Desalination and recycling a fix for drought, says Infrastructure Australia
The future water security of Australian cities and towns could rely on desalination and water recycling plants.
The future water security of Australian cities and towns could rely on desalination and water recycling plants as part of a national strategy to more carefully manage the country’s most precious resource.
The proposals spearhead Infrastructure Australia’s new list of high-priority initiatives, and follow a summer in which towns such as Gloucester in NSW and Queensland’s Stanthorpe were forced to truck in water.
Those experiences have highlighted regional Australia’s need to diversify away from a single source of water such as dams, both to build resilience against extreme weather and to meet the longer-term demand from a growing population, farming and industry.

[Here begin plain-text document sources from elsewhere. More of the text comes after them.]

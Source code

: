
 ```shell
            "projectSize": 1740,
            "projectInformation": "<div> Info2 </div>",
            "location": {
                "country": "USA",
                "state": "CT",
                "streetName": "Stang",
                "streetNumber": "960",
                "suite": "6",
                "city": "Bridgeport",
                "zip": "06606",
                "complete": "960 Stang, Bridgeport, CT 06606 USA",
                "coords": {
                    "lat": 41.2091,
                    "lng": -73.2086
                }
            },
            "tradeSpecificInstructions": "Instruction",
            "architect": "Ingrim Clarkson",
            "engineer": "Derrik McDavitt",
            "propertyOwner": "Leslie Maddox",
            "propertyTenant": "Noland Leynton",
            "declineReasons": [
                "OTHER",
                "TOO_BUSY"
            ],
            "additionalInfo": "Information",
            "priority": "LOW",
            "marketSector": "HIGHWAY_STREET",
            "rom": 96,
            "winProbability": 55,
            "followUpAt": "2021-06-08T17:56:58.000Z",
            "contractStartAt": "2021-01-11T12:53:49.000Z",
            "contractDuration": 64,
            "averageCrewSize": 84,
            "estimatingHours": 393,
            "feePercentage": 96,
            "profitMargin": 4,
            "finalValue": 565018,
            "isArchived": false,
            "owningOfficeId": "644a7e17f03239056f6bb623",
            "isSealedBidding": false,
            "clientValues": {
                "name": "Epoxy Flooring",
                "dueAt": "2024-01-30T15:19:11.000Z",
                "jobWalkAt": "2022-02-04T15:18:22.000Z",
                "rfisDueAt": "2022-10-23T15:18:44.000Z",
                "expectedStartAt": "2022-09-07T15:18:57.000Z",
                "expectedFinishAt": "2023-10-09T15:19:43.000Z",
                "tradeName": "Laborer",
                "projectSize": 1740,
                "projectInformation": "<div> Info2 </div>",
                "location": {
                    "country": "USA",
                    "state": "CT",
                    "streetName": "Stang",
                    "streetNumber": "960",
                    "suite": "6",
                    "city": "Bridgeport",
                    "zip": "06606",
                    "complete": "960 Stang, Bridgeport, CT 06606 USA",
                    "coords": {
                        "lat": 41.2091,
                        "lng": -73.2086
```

The extremes of the recent summer also highlighted the importance of rolling out high-priority infrastructure projects such as upgrades to mobile telecommunications coverage in regional and remote areas, Infrastructure Australia chief executive Romilly Madew said.
Roads, wooden bridges and telecommunications towers had been lost to firestorms, leaving those who were trying to evacuate, stranded and unable to contact emergency services.
“We’ve just got to consider the recent bushfires and floods that we’ve had around Australia, and the impact that has had on our critical infrastructure,” Ms Madew said.
“We need to be forward looking and forward thinking when we’re working on our resilience of infrastructure in the future.”
IA said developing new water resources, via projects such as water recycling and desalination plants, could be part of the solution in defending against the risk of “severe urban water shortages” of the type experienced during the most recent summer.
Regional towns often rely on single sources of water supply, with no physical link to an alternative, IA said in its 2020 Infrastructure Priority List report.
“The lack of supply diversification creates further water security risks for these communities,” the report said.
IA’s chief of infrastructure assessment, David Tucker, said there was “a challenge around portability of water between catchments”. Managing demand was also an issue to be addressed, he said. “There’s a growing challenge of consumption levels increasing after the drought and the need to maintain that focus in the intervening period.”
A long-term national water strategy should be developed within five years to guide governments, businesses and individuals “on how to efficiently and sustainably capture, use and manage water”, the report said. The Barwon-Darling, Macquarie and Lower Darling rivers “all have critical water shortages”. The report also highlighted the impact of a changing climate on the nation’s water resources.
Balancing the various uses of water resources “and ensuring the health of streams, groundwater and ecosystems is crucial for maintaining reliable access to water,” the report said.
“We are, like many people, identifying water as a nationally significant issue,” Ms Madew said.
“You cannot miss the fact that there are compounding issues at the moment when it comes to water.
“It’s appropriate that Infrastructure Australia use this opportunity to highlight these issues.”
Heavy rains in February filled dams and rivers, relieving the immediate threat of water shortages, but Ms Madew said there was a risk people would lose their focus on water management as a long-term issue that needed to be addressed.
“We know we will come out of drought but what we are recognising is that we know we’ll go back into drought.
“We need to keep it on peoples’ radars and we need a long-term strategy on water.
“We need to keep it on the agenda and identify it as a really important issue,” she said.
“When it comes to water, the federal government has acknowledged this as an issue and have created the National Water Grid Authority, and they are working very closely with their state counterparts.
“We are making sure it stays on the agenda.”
IA is responsible for identifying problems, challenges and opportunities of national significance.
Each year it takes submissions and produces an infrastructure priority list, which includes initiatives that are not yet attached to a specific project or projects.
It also identifies projects that are yet to begin construction.
In creating the list, IA leaves it up to local, state, and federal governments, as well as businesses, to offer solutions and find funding, Ms Madew said.
The proposals around a national water strategy enhancing the water security of towns and cities were two of five new, national “high-priority” initiatives identified by the independent advisory body in its 2020 report.
The other three were proposals for a coastal inundation protection strategy, an initiative around national waste and recycling management, and a national road maintenance strategy.
IA’s priority list also included new national initiatives around developing an indigenous art and cultural facilities program, a proposal to improve mobile telecommunications coverage in regional and remote areas, improving rail links between Canberra and Sydney, and expanding east coast ports to allow the docking of the new breed of larger container ships.